Data shown section start

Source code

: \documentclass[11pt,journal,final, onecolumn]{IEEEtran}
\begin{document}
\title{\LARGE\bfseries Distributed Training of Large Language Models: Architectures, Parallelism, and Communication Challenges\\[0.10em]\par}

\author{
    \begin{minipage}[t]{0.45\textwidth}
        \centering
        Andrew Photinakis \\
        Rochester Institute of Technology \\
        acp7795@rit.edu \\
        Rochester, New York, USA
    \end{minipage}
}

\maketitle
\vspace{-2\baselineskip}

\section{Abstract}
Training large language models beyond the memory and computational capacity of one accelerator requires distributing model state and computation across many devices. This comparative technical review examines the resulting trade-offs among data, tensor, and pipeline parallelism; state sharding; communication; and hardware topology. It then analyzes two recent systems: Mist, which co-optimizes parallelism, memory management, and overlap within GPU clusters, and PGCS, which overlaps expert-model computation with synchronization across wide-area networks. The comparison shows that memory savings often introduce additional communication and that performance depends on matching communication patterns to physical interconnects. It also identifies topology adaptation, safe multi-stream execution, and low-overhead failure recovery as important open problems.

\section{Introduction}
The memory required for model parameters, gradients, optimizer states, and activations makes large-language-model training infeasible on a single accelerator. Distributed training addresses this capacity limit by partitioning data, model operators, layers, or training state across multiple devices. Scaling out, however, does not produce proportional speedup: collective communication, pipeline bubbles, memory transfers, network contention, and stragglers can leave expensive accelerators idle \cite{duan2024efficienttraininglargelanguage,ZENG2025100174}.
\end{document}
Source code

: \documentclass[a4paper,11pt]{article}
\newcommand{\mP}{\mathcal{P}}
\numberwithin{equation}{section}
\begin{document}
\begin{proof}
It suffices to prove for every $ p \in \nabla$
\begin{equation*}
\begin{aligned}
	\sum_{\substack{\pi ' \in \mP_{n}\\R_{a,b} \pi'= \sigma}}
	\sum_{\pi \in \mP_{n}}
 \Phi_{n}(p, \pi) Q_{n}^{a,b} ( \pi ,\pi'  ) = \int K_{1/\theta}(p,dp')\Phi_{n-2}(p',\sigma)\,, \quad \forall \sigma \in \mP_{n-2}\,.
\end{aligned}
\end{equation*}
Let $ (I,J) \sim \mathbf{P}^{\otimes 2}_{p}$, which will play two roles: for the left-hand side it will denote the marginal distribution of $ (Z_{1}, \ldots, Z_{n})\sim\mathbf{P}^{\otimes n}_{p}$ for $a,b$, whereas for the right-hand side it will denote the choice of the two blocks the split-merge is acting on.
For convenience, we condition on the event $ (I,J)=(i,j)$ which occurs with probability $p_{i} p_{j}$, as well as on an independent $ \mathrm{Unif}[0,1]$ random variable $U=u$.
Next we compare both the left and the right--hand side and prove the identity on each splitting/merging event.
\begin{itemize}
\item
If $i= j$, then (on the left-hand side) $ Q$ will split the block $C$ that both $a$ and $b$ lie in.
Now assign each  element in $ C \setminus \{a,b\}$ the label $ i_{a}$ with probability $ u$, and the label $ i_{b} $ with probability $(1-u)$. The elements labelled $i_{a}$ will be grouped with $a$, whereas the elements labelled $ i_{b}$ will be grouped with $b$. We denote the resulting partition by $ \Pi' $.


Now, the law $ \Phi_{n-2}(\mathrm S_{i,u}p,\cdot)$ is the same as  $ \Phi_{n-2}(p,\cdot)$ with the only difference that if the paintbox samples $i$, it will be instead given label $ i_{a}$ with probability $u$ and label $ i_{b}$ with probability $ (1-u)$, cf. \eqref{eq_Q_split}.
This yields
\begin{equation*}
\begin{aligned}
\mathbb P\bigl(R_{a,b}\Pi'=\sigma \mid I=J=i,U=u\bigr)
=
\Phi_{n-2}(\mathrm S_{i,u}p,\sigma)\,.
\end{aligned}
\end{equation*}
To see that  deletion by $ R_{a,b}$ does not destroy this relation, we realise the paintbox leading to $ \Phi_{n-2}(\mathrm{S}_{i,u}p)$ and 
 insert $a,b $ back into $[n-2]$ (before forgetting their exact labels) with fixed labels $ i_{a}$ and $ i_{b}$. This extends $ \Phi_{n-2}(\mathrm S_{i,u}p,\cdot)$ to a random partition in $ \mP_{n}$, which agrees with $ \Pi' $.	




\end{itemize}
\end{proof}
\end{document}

Data shown section end

Every line of the listing is to be returned unchanged.

Problem solution
Source code

: \documentclass[11pt,journal,final, onecolumn]{IEEEtran}
\begin{document}
\title{\LARGE\bfseries Distributed Training of Large Language Models: Architectures, Parallelism, and Communication Challenges\\[0.10em]\par}

\author{
    \begin{minipage}[t]{0.45\textwidth}
        \centering
        Andrew Photinakis \\
        Rochester Institute of Technology \\
        acp7795@rit.edu \\
        Rochester, New York, USA
    \end{minipage}
}

\maketitle
\vspace{-2\baselineskip}

\section{Abstract}
Training large language models beyond the memory and computational capacity of one accelerator requires distributing model state and computation across many devices. This comparative technical review examines the resulting trade-offs among data, tensor, and pipeline parallelism; state sharding; communication; and hardware topology. It then analyzes two recent systems: Mist, which co-optimizes parallelism, memory management, and overlap within GPU clusters, and PGCS, which overlaps expert-model computation with synchronization across wide-area networks. The comparison shows that memory savings often introduce additional communication and that performance depends on matching communication patterns to physical interconnects. It also identifies topology adaptation, safe multi-stream execution, and low-overhead failure recovery as important open problems.

\section{Introduction}
The memory required for model parameters, gradients, optimizer states, and activations makes large-language-model training infeasible on a single accelerator. Distributed training addresses this capacity limit by partitioning data, model operators, layers, or training state across multiple devices. Scaling out, however, does not produce proportional speedup: collective communication, pipeline bubbles, memory transfers, network contention, and stragglers can leave expensive accelerators idle \cite{duan2024efficienttraininglargelanguage,ZENG2025100174}.
\end{document}
Source code

: \documentclass[a4paper,11pt]{article}
\newcommand{\mP}{\mathcal{P}}
\numberwithin{equation}{section}
\begin{document}
\begin{proof}
It suffices to prove for every $ p \in \nabla$
\begin{equation*}
\begin{aligned}
	\sum_{\substack{\pi ' \in \mP_{n}\\R_{a,b} \pi'= \sigma}}
	\sum_{\pi \in \mP_{n}}
 \Phi_{n}(p, \pi) Q_{n}^{a,b} ( \pi ,\pi'  ) = \int K_{1/\theta}(p,dp')\Phi_{n-2}(p',\sigma)\,, \quad \forall \sigma \in \mP_{n-2}\,.
\end{aligned}
\end{equation*}
Let $ (I,J) \sim \mathbf{P}^{\otimes 2}_{p}$, which will play two roles: for the left-hand side it will denote the marginal distribution of $ (Z_{1}, \ldots, Z_{n})\sim\mathbf{P}^{\otimes n}_{p}$ for $a,b$, whereas for the right-hand side it will denote the choice of the two blocks the split-merge is acting on.
For convenience, we condition on the event $ (I,J)=(i,j)$ which occurs with probability $p_{i} p_{j}$, as well as on an independent $ \mathrm{Unif}[0,1]$ random variable $U=u$.
Next we compare both the left and the right--hand side and prove the identity on each splitting/merging event.
\begin{itemize}
\item
If $i= j$, then (on the left-hand side) $ Q$ will split the block $C$ that both $a$ and $b$ lie in.
Now assign each  element in $ C \setminus \{a,b\}$ the label $ i_{a}$ with probability $ u$, and the label $ i_{b} $ with probability $(1-u)$. The elements labelled $i_{a}$ will be grouped with $a$, whereas the elements labelled $ i_{b}$ will be grouped with $b$. We denote the resulting partition by $ \Pi' $.


Now, the law $ \Phi_{n-2}(\mathrm S_{i,u}p,\cdot)$ is the same as  $ \Phi_{n-2}(p,\cdot)$ with the only difference that if the paintbox samples $i$, it will be instead given label $ i_{a}$ with probability $u$ and label $ i_{b}$ with probability $ (1-u)$, cf. \eqref{eq_Q_split}.
This yields
\begin{equation*}
\begin{aligned}
\mathbb P\bigl(R_{a,b}\Pi'=\sigma \mid I=J=i,U=u\bigr)
=
\Phi_{n-2}(\mathrm S_{i,u}p,\sigma)\,.
\end{aligned}
\end{equation*}
To see that  deletion by $ R_{a,b}$ does not destroy this relation, we realise the paintbox leading to $ \Phi_{n-2}(\mathrm{S}_{i,u}p)$ and 
 insert $a,b $ back into $[n-2]$ (before forgetting their exact labels) with fixed labels $ i_{a}$ and $ i_{b}$. This extends $ \Phi_{n-2}(\mathrm S_{i,u}p,\cdot)$ to a random partition in $ \mP_{n}$, which agrees with $ \Pi' $.	




\end{itemize}
\end{proof}
\end{document}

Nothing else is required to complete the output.